技術系総合職(研究開発、データサイエンス、生産技術・エンジニアリング、知的財産など)
1.研究開発
社会課題の解決、Quality of Lifeの向上に寄与する製品の開発。当社の物づくりを支えているのが、次世代製品・プロセス開発に関わる長期テーマを研究する「コーポレート研究所」と各事業部門の技術と製品の開発を行う「事業部門研究所」です。
「事業部門研究所」は製造・販売と一体となり、事業活動の維持・強化・拡大に資する製品や基幹・要素技術の研究開発を行っています。
「コーポレート研究所」は、新規事業分野へ進出するための技術開発、競争優位性をもたらす共通基盤技術の開発、次世代製品・プロセス開発等に取り組んでいます。
2.データサイエンス
研究開発、プラント、オフィス、サプライチェーンマネジメントのそれぞれの領域において、デジタル革新をより加速させ、業務プロセスの飛躍的な生産性向上と新しい価値の提供を図り、その実現に向けてIoT、AI、MI、PRAなどのデジタル技術の取入れ、コンセプト検証・実装・本格展開のサイクルを回しながら、現場への普及・活用・定着を推進しています。
3.生産技術、エンジニアリング
研究開発と製造を繋ぐ製品の精算プロセス開発や実際に製品を製造するためのプラントの設計・建設、安全・安定操業等を担います。製品の高機能・高付加価値化やAI・IoTを活用したプラントの生産性向上、事業のグローバル化も推進しています。現場では、化学工学、機械工学、電気工学、制御工学などの専門知識はもちろん、「コストを抑えながら、より良い製品をどう製造していくか」、「その改善計画をどのように製造プロセスへ反映するか」等、プロセスの全体を俯瞰する広い視野や柔軟性、想像力も活用しながら業務を遂行しています。
4.知的財産
自社が開発した技術・製品の特許の出願・利権化のほか、知的財産戦略の策定、知的財産のリスク管理、知的財産権が関係するM&Aへの対応、知的財産権についての社内教育などを企画、実行しています。
■グローバル展開
住友化学は1970年代以降、世界経済や社会の枠組みの変化に対応するため、総合化学メーカーとしては早期に積極的なグローバル化を進めました。その結果、積極的なM&Aも実施した上で現在は多分野での海外での研究開発・生産・海外販売を行っております。

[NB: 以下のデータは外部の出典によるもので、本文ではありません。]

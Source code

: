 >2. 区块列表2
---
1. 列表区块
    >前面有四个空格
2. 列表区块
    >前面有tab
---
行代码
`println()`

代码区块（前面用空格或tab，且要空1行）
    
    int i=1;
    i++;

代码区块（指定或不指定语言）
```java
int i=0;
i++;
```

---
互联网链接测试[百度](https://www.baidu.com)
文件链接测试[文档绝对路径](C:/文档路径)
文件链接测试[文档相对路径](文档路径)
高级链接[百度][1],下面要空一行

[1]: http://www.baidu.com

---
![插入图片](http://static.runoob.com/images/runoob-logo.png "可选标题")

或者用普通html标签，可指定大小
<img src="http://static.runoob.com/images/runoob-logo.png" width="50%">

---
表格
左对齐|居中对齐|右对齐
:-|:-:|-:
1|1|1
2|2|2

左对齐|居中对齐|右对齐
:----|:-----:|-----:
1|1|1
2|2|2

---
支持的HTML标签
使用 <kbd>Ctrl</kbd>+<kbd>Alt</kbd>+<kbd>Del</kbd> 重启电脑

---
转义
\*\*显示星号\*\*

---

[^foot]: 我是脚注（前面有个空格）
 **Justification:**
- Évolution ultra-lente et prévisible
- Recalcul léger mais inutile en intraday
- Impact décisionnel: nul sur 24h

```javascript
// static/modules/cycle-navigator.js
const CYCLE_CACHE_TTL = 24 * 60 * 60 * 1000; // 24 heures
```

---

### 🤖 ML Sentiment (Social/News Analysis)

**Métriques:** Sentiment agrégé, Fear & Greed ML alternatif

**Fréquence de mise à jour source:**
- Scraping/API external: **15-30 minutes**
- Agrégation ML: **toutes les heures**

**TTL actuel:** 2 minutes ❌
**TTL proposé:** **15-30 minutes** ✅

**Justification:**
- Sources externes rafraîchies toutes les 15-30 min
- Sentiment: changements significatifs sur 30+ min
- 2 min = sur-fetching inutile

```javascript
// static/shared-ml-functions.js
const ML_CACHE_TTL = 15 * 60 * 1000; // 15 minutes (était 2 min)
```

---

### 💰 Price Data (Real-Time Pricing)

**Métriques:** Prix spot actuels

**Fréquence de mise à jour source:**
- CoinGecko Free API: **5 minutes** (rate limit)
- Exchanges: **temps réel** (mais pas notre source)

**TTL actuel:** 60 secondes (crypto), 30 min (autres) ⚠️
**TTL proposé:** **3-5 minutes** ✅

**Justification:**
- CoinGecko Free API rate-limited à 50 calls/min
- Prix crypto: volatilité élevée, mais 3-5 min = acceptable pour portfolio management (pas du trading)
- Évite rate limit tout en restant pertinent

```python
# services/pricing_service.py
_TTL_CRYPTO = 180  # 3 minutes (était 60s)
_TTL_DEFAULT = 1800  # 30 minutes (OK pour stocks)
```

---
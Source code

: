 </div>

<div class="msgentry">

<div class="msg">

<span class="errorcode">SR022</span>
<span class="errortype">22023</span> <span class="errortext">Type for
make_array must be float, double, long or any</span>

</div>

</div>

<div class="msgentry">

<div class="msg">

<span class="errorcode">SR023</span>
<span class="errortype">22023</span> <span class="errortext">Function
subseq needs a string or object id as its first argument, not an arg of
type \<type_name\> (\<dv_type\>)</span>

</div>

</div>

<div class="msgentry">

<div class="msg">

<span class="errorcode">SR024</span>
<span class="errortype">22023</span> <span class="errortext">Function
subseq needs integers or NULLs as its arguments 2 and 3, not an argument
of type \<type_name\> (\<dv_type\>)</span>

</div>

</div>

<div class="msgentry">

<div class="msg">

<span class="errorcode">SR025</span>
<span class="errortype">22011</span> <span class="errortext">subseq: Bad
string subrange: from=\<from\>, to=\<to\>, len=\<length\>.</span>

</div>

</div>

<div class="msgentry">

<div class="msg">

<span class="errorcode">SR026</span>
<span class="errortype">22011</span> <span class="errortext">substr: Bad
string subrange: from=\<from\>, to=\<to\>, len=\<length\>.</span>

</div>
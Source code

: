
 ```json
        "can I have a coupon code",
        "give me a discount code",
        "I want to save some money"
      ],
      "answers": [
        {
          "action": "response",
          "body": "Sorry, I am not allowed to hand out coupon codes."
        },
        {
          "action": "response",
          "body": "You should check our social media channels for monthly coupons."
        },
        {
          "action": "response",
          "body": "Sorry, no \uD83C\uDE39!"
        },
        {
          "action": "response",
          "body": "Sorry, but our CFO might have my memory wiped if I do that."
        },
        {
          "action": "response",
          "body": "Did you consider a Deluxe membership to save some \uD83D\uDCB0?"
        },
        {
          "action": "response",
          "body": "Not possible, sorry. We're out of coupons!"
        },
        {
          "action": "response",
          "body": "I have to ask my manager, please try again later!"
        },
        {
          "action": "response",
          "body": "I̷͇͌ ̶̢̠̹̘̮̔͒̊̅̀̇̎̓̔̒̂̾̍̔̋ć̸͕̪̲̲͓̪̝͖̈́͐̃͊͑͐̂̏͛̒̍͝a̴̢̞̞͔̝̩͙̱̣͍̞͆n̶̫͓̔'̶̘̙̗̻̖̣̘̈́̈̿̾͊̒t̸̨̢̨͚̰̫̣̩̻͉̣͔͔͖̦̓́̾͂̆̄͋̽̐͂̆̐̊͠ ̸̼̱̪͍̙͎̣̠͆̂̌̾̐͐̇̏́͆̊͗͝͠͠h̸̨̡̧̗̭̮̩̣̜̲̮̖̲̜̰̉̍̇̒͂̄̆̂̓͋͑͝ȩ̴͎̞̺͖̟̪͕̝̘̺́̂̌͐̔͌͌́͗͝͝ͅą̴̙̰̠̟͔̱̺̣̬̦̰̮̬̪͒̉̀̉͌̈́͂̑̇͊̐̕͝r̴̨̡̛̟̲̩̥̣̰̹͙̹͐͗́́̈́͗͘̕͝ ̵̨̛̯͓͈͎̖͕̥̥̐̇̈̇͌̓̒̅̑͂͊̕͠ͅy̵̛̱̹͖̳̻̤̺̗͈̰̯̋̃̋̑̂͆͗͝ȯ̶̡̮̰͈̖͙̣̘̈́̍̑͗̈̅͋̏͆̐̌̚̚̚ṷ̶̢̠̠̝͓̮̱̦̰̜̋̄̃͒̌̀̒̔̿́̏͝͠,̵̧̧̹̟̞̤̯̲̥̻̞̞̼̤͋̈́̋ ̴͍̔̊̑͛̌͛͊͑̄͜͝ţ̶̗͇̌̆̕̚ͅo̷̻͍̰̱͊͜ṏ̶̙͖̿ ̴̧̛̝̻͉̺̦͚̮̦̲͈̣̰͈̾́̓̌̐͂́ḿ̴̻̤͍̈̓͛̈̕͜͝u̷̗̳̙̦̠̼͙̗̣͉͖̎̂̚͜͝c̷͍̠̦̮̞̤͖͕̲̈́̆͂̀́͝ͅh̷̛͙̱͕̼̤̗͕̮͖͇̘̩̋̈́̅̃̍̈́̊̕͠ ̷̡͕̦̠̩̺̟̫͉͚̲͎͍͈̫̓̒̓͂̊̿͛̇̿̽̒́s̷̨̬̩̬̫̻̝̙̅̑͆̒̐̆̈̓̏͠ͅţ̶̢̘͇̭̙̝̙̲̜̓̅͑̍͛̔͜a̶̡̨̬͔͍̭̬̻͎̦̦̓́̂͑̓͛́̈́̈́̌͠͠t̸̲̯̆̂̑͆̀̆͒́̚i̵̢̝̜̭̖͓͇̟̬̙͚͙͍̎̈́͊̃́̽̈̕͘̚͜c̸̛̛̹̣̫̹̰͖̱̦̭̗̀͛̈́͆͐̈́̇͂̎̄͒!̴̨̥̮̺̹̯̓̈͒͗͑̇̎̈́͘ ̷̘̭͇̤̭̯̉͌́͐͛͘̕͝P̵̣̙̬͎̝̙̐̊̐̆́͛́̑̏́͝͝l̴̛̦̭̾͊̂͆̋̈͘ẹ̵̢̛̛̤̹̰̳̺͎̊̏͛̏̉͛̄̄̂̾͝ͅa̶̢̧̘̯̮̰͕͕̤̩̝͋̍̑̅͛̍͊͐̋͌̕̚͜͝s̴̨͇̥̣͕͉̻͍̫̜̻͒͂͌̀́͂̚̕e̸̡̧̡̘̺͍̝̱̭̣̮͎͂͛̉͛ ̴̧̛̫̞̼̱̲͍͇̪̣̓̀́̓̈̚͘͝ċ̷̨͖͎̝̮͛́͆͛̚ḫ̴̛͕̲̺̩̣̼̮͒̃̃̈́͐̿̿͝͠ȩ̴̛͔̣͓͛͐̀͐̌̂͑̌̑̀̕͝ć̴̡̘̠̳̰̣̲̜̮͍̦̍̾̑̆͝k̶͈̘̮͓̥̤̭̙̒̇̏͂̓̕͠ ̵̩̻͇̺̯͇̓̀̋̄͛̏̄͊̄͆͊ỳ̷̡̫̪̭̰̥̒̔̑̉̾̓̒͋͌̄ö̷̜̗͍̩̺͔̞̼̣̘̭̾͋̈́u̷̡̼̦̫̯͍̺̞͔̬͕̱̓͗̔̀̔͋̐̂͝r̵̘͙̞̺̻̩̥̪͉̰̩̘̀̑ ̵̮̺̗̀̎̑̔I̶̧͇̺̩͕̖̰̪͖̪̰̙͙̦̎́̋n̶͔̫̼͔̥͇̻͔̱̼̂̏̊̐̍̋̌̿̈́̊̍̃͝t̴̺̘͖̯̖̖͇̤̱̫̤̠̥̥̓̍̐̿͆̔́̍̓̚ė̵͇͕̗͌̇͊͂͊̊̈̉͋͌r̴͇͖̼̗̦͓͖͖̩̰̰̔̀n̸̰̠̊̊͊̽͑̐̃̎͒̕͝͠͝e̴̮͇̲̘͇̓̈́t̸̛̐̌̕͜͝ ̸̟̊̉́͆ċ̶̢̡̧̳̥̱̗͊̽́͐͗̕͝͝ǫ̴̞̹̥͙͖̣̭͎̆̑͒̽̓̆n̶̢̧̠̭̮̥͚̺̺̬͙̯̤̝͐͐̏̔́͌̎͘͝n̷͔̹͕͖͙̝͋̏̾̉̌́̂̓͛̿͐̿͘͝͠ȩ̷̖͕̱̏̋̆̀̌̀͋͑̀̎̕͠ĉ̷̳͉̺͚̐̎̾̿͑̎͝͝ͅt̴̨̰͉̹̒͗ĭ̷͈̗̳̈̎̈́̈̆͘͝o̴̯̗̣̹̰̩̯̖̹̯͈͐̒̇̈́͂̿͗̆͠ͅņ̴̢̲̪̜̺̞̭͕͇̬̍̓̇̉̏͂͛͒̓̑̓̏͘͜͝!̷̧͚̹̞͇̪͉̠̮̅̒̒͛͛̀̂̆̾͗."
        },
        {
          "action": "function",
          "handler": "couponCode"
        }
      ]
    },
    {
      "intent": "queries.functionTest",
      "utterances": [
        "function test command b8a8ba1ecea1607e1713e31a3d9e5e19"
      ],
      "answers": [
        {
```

このようなグローバルな競争基盤を持つ当社においては、生産高、売上高ともに海外比率が高いことが特徴として挙げられます。生産高における海外比率は、約40%に達しており、そして海外売上高比率は、全体の60%以上占めています。
さらに、現在の当社の開発・製造・販売の海外拠点は、5大陸全てに展開し、研究・製造・販売の活動拠点は、世界30か国以上、関係会社は60社以上あります。この数字は他の総合化学メーカーと比較して非常に高い数字であり、研究開発も海外顧客を対象として実施することが必須となります。